– Само собой?! – Раскрыл рот Суетливый.
– Так же как само собой ты вышел на свет из утробы матери, недоношеным ли, мёртвым или через кесарево сечение, так и бытие всех существ и веществ прекратиться. И не важно, от старости ли ты умер, болезни или сам себя порешил, бытие, то есть страдание, прекращается, когда существо или вещество нажилось и дало своё согласие на локальный конец света. Только те, кто смотрит на прекращенцев, то есть умерших, пока извне, не понимают этого, им кажется, что им бы ещё жить да жить, что они так любили жизнь и не хотели умирать, и даже повода не подавали, что склонны к суициду и т. д.
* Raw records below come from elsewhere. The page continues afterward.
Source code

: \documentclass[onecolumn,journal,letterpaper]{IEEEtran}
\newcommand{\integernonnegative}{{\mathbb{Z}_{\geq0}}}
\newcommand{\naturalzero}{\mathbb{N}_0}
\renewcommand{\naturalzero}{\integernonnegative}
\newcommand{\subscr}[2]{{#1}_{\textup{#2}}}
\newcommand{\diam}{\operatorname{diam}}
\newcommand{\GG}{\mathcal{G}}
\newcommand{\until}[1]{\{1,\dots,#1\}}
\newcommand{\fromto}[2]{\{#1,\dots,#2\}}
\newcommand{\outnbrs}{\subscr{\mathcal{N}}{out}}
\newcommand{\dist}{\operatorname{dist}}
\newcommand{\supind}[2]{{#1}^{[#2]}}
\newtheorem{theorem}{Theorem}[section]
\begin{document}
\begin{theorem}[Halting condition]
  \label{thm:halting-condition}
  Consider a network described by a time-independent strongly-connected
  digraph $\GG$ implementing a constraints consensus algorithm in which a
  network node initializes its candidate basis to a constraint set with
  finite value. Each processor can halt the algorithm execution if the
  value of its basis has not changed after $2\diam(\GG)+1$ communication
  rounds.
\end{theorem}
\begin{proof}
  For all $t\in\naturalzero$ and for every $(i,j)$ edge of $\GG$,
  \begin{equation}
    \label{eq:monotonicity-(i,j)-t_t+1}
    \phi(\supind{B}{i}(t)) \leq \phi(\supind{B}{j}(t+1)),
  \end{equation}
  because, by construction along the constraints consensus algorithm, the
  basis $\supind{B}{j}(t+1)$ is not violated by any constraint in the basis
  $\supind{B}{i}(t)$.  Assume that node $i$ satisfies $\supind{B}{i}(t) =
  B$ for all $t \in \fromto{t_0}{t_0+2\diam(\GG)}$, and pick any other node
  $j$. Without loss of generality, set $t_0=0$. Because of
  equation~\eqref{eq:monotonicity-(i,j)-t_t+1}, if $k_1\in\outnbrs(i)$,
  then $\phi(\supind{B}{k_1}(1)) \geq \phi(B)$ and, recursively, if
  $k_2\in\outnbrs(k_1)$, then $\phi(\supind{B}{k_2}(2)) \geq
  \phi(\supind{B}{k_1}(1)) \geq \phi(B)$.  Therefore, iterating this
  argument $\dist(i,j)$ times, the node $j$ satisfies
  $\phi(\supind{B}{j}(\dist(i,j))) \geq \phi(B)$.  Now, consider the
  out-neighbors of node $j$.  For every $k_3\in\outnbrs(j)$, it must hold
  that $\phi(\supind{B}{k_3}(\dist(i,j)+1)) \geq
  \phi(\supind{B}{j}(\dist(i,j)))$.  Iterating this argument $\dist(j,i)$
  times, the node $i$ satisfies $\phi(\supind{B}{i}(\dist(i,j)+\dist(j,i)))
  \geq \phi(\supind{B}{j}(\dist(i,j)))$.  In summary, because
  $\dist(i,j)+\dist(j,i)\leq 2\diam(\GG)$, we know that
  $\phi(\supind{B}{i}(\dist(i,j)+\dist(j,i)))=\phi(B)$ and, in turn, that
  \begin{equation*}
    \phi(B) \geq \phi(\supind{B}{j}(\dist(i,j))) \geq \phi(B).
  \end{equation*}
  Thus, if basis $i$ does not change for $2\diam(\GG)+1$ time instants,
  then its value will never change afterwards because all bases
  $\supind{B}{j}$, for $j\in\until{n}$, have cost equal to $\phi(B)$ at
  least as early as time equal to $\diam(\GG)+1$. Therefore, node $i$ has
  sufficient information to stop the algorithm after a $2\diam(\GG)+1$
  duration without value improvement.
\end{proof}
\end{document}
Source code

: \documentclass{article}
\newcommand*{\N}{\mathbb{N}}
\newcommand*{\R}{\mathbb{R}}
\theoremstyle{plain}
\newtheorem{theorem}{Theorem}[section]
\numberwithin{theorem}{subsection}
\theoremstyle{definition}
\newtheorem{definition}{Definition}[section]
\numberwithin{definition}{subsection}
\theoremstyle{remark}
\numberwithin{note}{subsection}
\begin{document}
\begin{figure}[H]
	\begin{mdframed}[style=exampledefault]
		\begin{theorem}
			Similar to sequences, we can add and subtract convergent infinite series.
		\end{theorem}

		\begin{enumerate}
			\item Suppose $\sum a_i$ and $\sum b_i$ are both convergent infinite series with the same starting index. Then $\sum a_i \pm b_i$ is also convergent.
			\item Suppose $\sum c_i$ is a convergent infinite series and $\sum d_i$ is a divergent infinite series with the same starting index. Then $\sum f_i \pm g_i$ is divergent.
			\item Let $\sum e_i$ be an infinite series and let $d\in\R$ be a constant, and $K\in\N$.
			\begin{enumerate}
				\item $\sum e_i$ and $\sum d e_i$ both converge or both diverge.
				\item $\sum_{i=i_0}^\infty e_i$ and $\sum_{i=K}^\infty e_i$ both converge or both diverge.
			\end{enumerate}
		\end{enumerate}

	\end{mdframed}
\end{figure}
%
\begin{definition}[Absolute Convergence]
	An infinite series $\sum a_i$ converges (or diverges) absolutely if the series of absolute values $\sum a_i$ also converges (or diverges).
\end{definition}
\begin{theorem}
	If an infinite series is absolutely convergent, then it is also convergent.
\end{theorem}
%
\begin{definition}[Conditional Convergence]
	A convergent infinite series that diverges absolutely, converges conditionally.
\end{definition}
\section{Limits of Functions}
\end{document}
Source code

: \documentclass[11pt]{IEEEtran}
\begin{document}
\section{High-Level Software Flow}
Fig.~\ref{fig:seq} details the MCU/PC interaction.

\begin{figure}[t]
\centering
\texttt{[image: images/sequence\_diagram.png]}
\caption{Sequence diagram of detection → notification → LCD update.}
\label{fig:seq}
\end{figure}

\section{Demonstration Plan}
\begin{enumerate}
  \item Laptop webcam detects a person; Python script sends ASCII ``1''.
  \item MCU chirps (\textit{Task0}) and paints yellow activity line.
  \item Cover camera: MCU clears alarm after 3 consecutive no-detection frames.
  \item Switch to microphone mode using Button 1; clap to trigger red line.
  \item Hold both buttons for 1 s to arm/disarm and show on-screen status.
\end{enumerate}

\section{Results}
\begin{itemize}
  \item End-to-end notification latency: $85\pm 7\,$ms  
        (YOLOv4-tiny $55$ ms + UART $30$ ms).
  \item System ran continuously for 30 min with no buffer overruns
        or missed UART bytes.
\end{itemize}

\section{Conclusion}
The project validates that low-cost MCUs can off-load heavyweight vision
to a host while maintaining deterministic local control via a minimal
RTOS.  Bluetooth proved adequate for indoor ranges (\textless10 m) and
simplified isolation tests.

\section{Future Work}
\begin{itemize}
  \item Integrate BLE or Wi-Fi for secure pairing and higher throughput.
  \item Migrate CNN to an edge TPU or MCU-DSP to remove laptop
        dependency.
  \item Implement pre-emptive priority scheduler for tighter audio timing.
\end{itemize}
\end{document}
– А как же типа, неудачные попытки самоубийств?
– Им только кажется, что им пора, но на самом деле они ещё не нажились и не пресытились, поэтому их попытки и неудачны. – Ответило Посмертное Существование, оно же Олицетворение Небытия, ОН.
– Так может надо интенсивнее жить, гореть, двигаться, чтобы топливо поскорей прогорело? А то ведь, если тлеть едва-едва, то так и триста лет проживёшь.
– Размечтался, хе-хе-хе, – захохотало ОН. – Чтобы кто ни начал делать, всё прописано в Индивидуальной Карте Генома (ИКГ), где и указано сколько и какое топливо, на какой срок и на какое горение рассчитано.
– «Я могилу милой искал, но её найти не легко», – снова напел Суетливый слова грузинской песни. – А если тебя убили в подворотне или на войне?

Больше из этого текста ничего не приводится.